-- Dataset records --
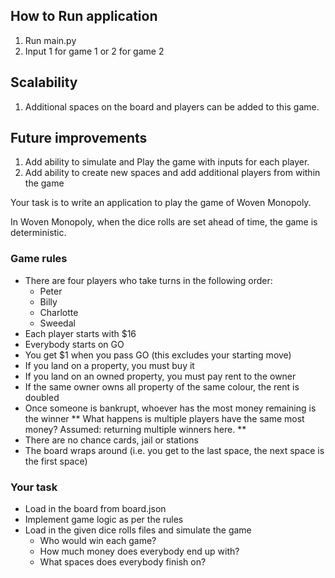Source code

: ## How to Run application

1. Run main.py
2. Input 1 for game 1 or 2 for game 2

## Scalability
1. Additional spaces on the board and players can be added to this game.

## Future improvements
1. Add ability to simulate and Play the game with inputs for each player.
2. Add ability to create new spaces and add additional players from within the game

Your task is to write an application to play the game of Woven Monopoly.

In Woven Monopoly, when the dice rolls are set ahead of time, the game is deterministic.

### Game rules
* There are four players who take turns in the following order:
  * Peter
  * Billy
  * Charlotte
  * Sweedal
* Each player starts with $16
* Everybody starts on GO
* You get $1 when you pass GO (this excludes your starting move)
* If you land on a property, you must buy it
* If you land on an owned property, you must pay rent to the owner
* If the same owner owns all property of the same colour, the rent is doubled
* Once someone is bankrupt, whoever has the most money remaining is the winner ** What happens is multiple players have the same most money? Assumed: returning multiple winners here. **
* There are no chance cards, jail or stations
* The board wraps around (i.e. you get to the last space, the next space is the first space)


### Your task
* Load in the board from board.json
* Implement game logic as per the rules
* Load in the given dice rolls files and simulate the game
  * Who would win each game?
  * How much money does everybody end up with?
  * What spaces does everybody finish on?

...

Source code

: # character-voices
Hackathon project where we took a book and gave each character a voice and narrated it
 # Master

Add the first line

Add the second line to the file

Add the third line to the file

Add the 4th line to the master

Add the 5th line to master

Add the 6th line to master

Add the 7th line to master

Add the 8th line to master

---

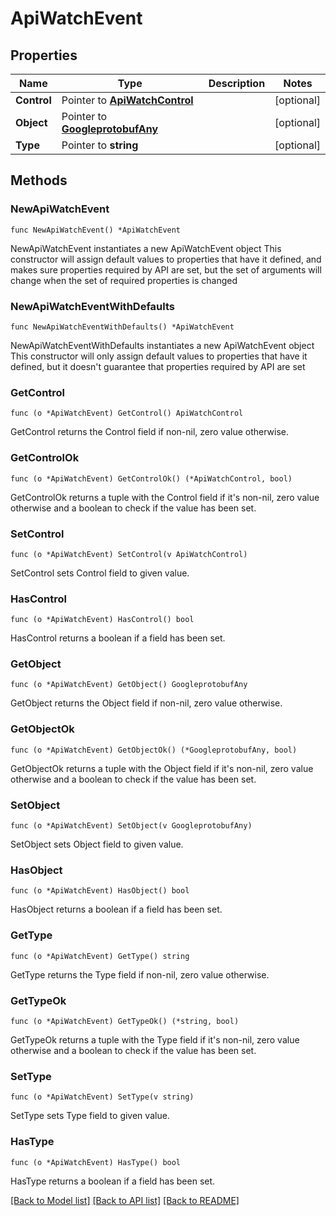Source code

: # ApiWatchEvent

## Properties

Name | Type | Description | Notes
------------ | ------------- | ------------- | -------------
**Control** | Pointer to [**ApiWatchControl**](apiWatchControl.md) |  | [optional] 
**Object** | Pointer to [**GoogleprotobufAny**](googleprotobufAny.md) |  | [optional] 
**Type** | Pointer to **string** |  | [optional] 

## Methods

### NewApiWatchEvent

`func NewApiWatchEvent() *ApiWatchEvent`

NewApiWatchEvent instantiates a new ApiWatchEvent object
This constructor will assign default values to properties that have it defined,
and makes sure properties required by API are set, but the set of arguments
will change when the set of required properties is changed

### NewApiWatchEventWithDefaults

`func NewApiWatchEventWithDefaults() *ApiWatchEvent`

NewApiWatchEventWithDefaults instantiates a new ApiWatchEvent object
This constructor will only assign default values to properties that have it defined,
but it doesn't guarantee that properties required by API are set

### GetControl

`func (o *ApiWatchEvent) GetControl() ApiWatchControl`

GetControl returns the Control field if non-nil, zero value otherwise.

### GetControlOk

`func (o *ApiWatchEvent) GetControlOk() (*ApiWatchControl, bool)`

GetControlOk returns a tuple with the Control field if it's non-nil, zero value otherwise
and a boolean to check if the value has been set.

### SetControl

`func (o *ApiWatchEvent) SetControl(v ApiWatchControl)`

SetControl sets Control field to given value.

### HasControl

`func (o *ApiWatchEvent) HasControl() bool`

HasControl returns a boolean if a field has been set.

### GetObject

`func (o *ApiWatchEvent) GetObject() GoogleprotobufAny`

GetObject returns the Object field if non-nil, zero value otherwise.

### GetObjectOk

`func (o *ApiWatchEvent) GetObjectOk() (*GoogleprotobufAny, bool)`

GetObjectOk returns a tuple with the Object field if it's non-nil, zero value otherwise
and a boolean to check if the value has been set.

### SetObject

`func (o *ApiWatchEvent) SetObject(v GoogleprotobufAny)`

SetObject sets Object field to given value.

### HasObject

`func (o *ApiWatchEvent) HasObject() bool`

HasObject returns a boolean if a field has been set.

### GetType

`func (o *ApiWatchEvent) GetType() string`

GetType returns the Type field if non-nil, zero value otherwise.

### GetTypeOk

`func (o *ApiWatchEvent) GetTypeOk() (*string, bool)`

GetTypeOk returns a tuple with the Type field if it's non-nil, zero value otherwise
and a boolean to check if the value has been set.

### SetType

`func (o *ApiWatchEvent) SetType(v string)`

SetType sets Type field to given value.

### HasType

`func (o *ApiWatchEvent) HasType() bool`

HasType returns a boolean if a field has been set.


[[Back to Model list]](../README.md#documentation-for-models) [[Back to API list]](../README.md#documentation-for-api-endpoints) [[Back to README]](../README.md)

-- What is being asked --
Using the entries above, return exactly the lines from the line with "but it doesn't" to the line with "(o *ApiWatchEvent) SetControl(v", counting both of those lines.

-- Solution to this task --
but it doesn't guarantee that properties required by API are set

### GetControl

`func (o *ApiWatchEvent) GetControl() ApiWatchControl`

GetControl returns the Control field if non-nil, zero value otherwise.

### GetControlOk

`func (o *ApiWatchEvent) GetControlOk() (*ApiWatchControl, bool)`

GetControlOk returns a tuple with the Control field if it's non-nil, zero value otherwise
and a boolean to check if the value has been set.

### SetControl

`func (o *ApiWatchEvent) SetControl(v ApiWatchControl)`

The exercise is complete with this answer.